DeepMind AI is working with the US Department of Veterans Affairs to predict medical outcomes of over 700,000 veterans. AI has also been used to predict whether a patient will survive after a heart transplant and to facilitate a genetic diagnosis by combining electronic health records and sequence data. Mathematical modeling and logistic regression have been applied to such outcome data in the past, of course, but the use of machine and deep learning, along with much larger datasets, has led to improved accuracy.

The implications are broad. As noted physician-author Siddhartha Mukherjee reflected, “I cannot shake some inherent discomfort with the thought that an algorithm might understand patterns of mortality better than most humans.” Clearly, algorithms can help patients and their doctors make decisions about the course of care both in palliative situations and those where recovery is the goal. They can influence resource utilization for health systems, such as intensive care units, resuscitation, or ventilators. Likewise, the use of such prediction data by health insurance companies for reimbursement hangs out there as a looming concern.

Going back to my father-in-law’s case, his severe liver disease, which was completely missed, might have been predicted by his lab tests, performed during his first hospitalization, which showed a critically low potassium level. AI algorithms might have even been able to identify the underlying cause, which remains elusive to this day. My father-in-law’s end-of-life story also brings up many elements that will never be captured by an algorithm. Based on his labs, liver failure, age, and unresponsiveness, his doctors said he would never wake up and was likely to die within a few days. A predictive algorithm would have ultimately been correct that my father-in-law would not survive his hospital stay.

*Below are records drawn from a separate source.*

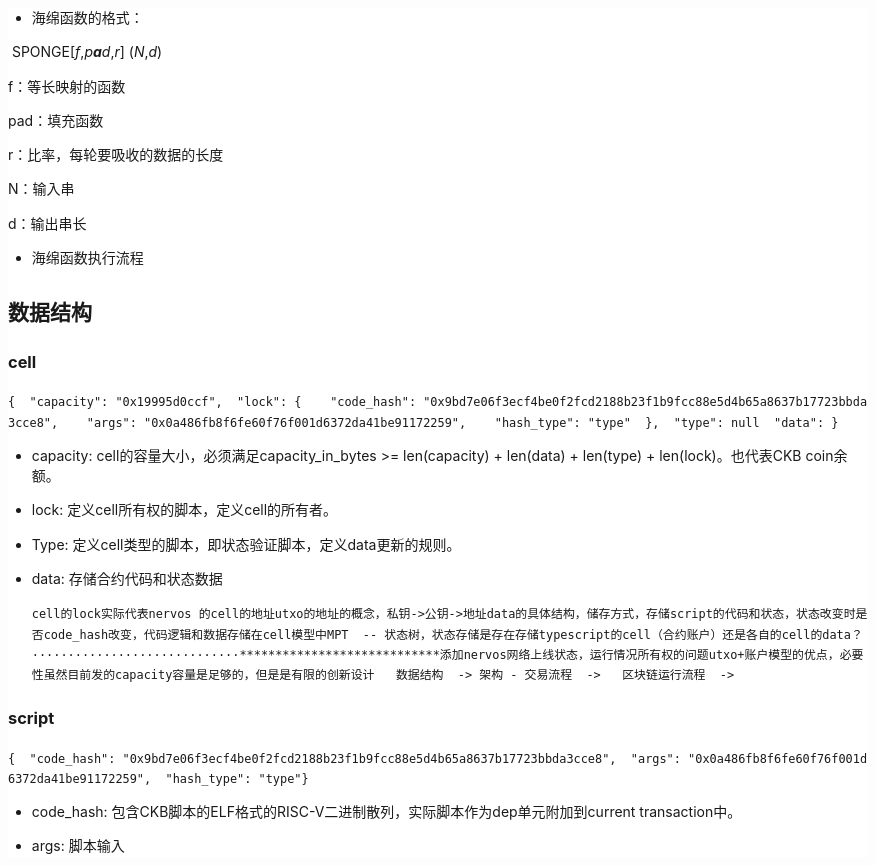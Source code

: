 

- 海绵函数的格式：

​							SPONGE[*f*,*p**a**d*,*r*] (*N*,*d*)

  f：等长映射的函数

pad：填充函数

r：比率，每轮要吸收的数据的长度

N：输入串 

d：输出串长



- 海绵函数执行流程

  


## 数据结构

### cell

```
{  "capacity": "0x19995d0ccf",  "lock": {    "code_hash": "0x9bd7e06f3ecf4be0f2fcd2188b23f1b9fcc88e5d4b65a8637b17723bbda3cce8",    "args": "0x0a486fb8f6fe60f76f001d6372da41be91172259",    "hash_type": "type"  },  "type": null  "data": }
```

* capacity: cell的容量大小，必须满足capacity_in_bytes >= len(capacity) + len(data) + len(type) + len(lock)。也代表CKB coin余额。

* lock: 定义cell所有权的脚本，定义cell的所有者。

* Type: 定义cell类型的脚本，即状态验证脚本，定义data更新的规则。

* data: 存储合约代码和状态数据

  ```
  cell的lock实际代表nervos 的cell的地址utxo的地址的概念，私钥->公钥->地址data的具体结构，储存方式，存储script的代码和状态，状态改变时是否code_hash改变，代码逻辑和数据存储在cell模型中MPT  -- 状态树，状态存储是存在存储typescript的cell（合约账户）还是各自的cell的data？·····························****************************添加nervos网络上线状态，运行情况所有权的问题utxo+账户模型的优点，必要性虽然目前发的capacity容量是足够的，但是是有限的创新设计   数据结构  -> 架构 - 交易流程  ->   区块链运行流程  -> 
  ```

  


### script

```
{  "code_hash": "0x9bd7e06f3ecf4be0f2fcd2188b23f1b9fcc88e5d4b65a8637b17723bbda3cce8",  "args": "0x0a486fb8f6fe60f76f001d6372da41be91172259",  "hash_type": "type"}
```

* code_hash: 包含CKB脚本的ELF格式的RISC-V二进制散列，实际脚本作为dep单元附加到current transaction中。

* args: 脚本输入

But that doesn’t tell us everything about what we should do during the time in which my father-in-law, or any patient, would still live. When we think of human life-and-death matters, it is hard to interject machines and algorithms—indeed, it is not enough. Despite the doctors’ prediction, he came back to life and was able to celebrate his birthday with his extended family, sharing reminiscences, laughter, and affection. I have no idea whether human healing touch was a feature in his resurrection, but my wife and daughter certainly have their views on its effect. But abandoning any efforts to sustain his life at that point would have preempted the chance for him to see, say good-bye to, and express his deep love for his family. We don’t have an algorithm to say whether that’s meaningful.